Looks really good brother!


----------



## jockmike2 (Oct 10, 2006)

Martyroc said:


> *Working on the overall height*
> 
> Here's where we are, i was at the woodworking show, Friday the 24th, did not get much done obviously. but here is what I have accomplished Saturday Morning. I will let the pictures tell the story, with a few captions just so no ones confused, Hell I am building it and I am confused!
> 
> ...


I would put a bigger barrel under that. If you have the room. You'll be surprised how fast they fill up. Just sayen, great idea though and great work.


----------



## Grandpa (Jan 28, 2011)

Martyroc said:


> *Working on the overall height*
> 
> Here's where we are, i was at the woodworking show, Friday the 24th, did not get much done obviously. but here is what I have accomplished Saturday Morning. I will let the pictures tell the story, with a few captions just so no ones confused, Hell I am building it and I am confused!
> 
> ...


You are coming along on this. Looking really good too!


----------



## Martyroc (Feb 1, 2012)

Martyroc said:


> *Working on the overall height*
> 
> Here's where we are, i was at the woodworking show, Friday the 24th, did not get much done obviously. but here is what I have accomplished Saturday Morning. I will let the pictures tell the story, with a few captions just so no ones confused, Hell I am building it and I am confused!
> 
> ...


Thanks , Phatmat, Jockmike2 & Grandpa.

@jockmike2, I can probably go up another 4 or 5 inches, after that and the 3 inch wheels I am at the max height, but I hear you, both my shop vacs fill in a few minutes especially if I am planeing boards.


----------



## Martyroc (Feb 1, 2012)

*Building the containment*

Well here we are again and we have made some progress, sadly I was trying to do this all of recycled lumber but I needed what I didn't have and could not wait, (wife said finish that thing already, you have projects to do that I need). That being said I used some 2×4's that were never used before, so add $8.00 to the total cost which brings us to $8.00.
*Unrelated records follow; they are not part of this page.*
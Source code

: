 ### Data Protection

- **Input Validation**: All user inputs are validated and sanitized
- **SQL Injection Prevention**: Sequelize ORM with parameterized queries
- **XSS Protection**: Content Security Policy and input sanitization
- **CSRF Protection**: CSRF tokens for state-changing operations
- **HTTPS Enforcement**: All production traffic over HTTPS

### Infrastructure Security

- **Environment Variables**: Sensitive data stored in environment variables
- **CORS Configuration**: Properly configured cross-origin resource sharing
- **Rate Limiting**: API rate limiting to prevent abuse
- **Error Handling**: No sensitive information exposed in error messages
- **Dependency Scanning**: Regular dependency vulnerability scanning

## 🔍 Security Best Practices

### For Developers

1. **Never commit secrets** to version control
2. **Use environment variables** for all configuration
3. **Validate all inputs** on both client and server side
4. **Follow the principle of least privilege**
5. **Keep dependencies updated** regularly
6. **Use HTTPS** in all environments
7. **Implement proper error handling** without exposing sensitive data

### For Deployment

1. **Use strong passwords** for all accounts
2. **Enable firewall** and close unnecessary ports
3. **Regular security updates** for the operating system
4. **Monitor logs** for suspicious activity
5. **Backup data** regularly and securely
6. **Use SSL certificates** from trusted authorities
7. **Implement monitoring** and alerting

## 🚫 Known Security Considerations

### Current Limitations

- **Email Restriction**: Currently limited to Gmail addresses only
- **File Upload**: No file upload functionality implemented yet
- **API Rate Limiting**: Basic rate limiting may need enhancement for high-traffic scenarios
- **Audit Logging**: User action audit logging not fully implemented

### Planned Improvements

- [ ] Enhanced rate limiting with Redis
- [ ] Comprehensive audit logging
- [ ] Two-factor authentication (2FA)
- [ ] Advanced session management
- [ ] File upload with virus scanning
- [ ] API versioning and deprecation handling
The container still needs the sides cut and installed, and I am pretty sure my table saw is in the shop somewhere under everything. Once I dig that out I can craft the sides and the drawer. I put the drawer slides in, just some maple I had left over from my Kitchen remodel and a lip on the top for the drawer to seal to. I found some garage door weatherstripping I had leftover from sealing up the garage door that I will use to get a good seal around the drawer.

I made the container as big as I could, but I have ceiling constraints and a spot in the workshop already picked out for where it will sit.
But they say a picture says a thousand words, so here's a couple thousand words.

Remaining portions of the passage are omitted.